▶ Problem statement:
Give the number of lines in the entries below that contain "statistics". Write nothing besides it.

▶ Saved entries:

# # # # #

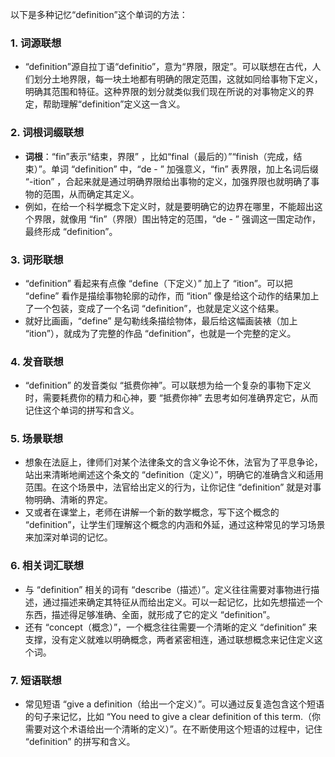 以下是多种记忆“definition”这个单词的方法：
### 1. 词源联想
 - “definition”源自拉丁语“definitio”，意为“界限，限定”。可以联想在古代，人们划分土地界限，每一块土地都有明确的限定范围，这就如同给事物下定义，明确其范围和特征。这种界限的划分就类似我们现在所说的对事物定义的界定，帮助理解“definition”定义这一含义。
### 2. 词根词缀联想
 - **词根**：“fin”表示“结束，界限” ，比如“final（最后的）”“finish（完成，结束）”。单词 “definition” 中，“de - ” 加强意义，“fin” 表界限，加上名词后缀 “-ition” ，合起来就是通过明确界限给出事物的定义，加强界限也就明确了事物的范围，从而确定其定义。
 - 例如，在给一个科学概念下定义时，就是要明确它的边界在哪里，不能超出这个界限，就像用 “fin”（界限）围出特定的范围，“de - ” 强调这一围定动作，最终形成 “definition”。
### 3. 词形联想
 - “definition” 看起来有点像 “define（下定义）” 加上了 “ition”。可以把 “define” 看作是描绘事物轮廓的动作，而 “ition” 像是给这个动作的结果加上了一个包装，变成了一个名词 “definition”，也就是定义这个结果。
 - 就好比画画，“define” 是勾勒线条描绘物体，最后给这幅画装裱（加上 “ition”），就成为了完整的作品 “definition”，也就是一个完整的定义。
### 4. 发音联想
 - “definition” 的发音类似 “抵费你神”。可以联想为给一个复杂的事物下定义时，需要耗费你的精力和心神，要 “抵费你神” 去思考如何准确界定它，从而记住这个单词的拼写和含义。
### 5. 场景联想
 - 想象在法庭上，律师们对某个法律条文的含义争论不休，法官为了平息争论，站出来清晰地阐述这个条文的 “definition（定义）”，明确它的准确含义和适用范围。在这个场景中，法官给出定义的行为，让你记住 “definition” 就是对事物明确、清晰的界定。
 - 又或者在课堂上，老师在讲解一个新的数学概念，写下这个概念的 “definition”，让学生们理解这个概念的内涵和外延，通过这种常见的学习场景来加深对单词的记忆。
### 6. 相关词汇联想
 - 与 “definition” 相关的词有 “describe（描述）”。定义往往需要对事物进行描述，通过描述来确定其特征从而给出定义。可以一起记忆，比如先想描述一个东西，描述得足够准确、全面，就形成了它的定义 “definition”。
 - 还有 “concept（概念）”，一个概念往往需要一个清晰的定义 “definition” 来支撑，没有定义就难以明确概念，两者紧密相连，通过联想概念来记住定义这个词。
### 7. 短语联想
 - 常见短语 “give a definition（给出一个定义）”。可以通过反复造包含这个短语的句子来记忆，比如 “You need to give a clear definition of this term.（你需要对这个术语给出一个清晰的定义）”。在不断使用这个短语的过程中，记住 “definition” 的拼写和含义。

# # # # #

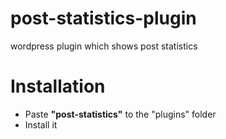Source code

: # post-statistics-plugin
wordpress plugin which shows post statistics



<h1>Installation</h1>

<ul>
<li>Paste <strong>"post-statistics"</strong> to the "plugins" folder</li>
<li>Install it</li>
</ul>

# # # # #

▶ Output of the exercise:
3